Monday, May 6, 2013

"42" and the Search for a Good Life


            In one scene, a ballplayer for the Giants gashes Jackie Robinson’s leg with his spikes as he rounds first base. Later, lying on a table after the team surgeon has repaired the wound, Robinson asks Branch Rickey, “Mr. Rickey, why are you doing this?” Rickey is the owner of the Brooklyn Dodgers and the one who has taken the risk of opening baseball to African Americans. It is about 1948. Robinson has already endured physical injury, when a Pirates pitcher beaned him, and intense verbal assaults. A PG-13 rating keeps most obscenities out of hearing range, which is good, because their absence foregrounds the worst thing Robinson could have heard, and he heard it often: “You don’t belong here.”

            By this time, Rickey has indicated several reasons why he pulled Robinson onto the team. Now he starts on a new one, saying, “I love this game.” Robinson interrupts him: “No, Mr. Rickey. Why are you doing this?” To answer him, Rickey goes back to his youth, telling the story of a college team he played on that included a talented black catcher. In later years he saw that man ruined because of the color of his skin. This was the beginning of what he was trying to accomplish by drafting Robinson.

            Watching the scene, I had two thoughts. First, I wondered whether every movie has one turn of dialogue which is its center point and fulcrum. Second, I began to realize that this movie was really about Branch Rickey. It was really about white America’s nagging worry that it will never undo the wrong of slavery.
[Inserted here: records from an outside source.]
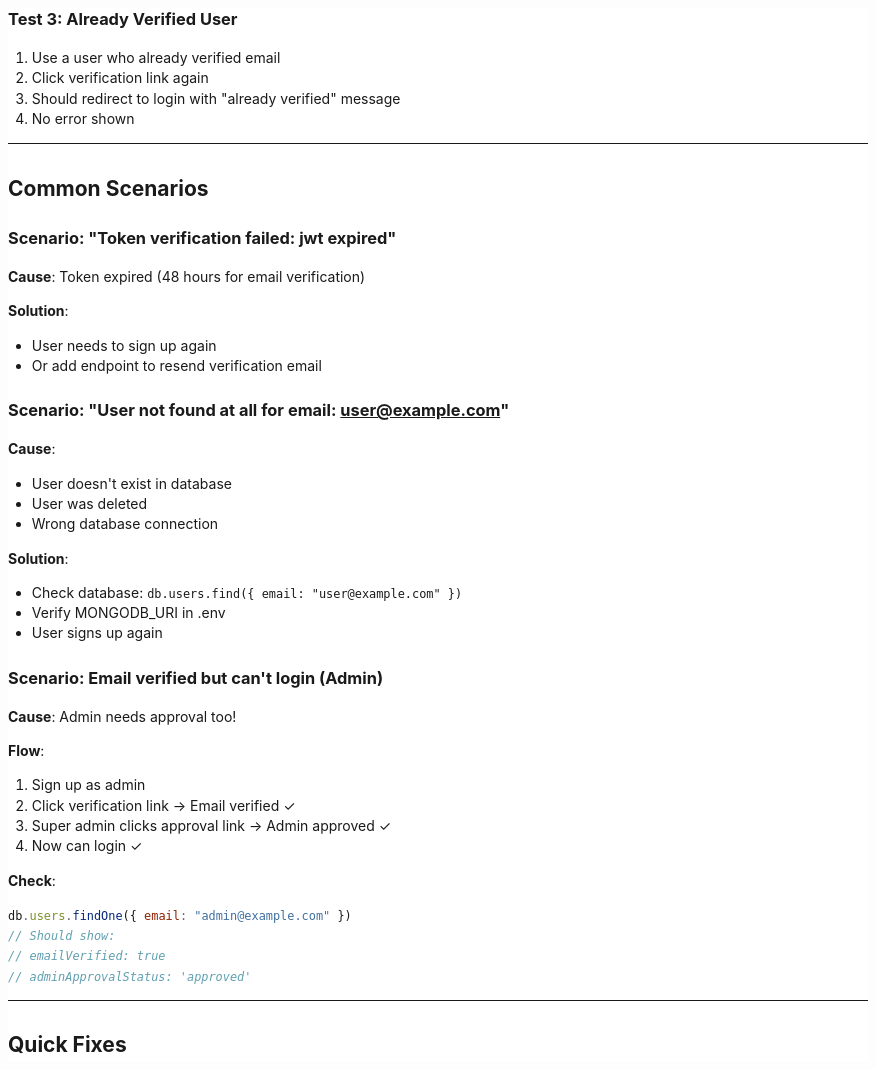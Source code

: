 ### Test 3: Already Verified User

1. Use a user who already verified email
2. Click verification link again
3. Should redirect to login with "already verified" message
4. No error shown

---

## Common Scenarios

### Scenario: "Token verification failed: jwt expired"

**Cause**: Token expired (48 hours for email verification)

**Solution**: 
- User needs to sign up again
- Or add endpoint to resend verification email

### Scenario: "User not found at all for email: user@example.com"

**Cause**: 
- User doesn't exist in database
- User was deleted
- Wrong database connection

**Solution**:
- Check database: `db.users.find({ email: "user@example.com" })`
- Verify MONGODB_URI in .env
- User signs up again

### Scenario: Email verified but can't login (Admin)

**Cause**: Admin needs approval too!

**Flow**:
1. Sign up as admin
2. Click verification link → Email verified ✓
3. Super admin clicks approval link → Admin approved ✓
4. Now can login ✓

**Check**:
```javascript
db.users.findOne({ email: "admin@example.com" })
// Should show:
// emailVerified: true
// adminApprovalStatus: 'approved'
```

---

## Quick Fixes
            Robin W. Lovin begins Christian Ethics: An Essential Guide (2000) with a discussion of the good life, a concept I had always related to material possessions and success. Actually, it goes back to Aristotle’s formulation of ethics, where he wrote on the first page: “It is thought that every activity, artistic or scientific, in fact every deliberate action or pursuit, has for its object the attainment of some good. We may therefore assent to the view which has been expressed that ‘the good’ is ‘that at which all things aim.’” Lovin continues: There are what “the philosophers call ‘basic goods,’ meaning that they are essential to almost every idea of a good life that we can imagine” (25). They include food, clothing, shelter and medical care when we are ill. We also need education and opportunities for employment.

            “42” demonstrates that, as the more basic goods are acquired, we can strive for loftier ones. It depicts Jackie Robinson’s capacity to meet the challenge set before him as grounded in the goods of courage and self-respect. Branch Rickey had acquired courage as well, but also power; he could afford to step into the fray of racial injustice. Now he needed the self-respect that would come with closing the moral gap that opened in his life when he was young. He must have said to himself then, “Someday I’ll do something about this.”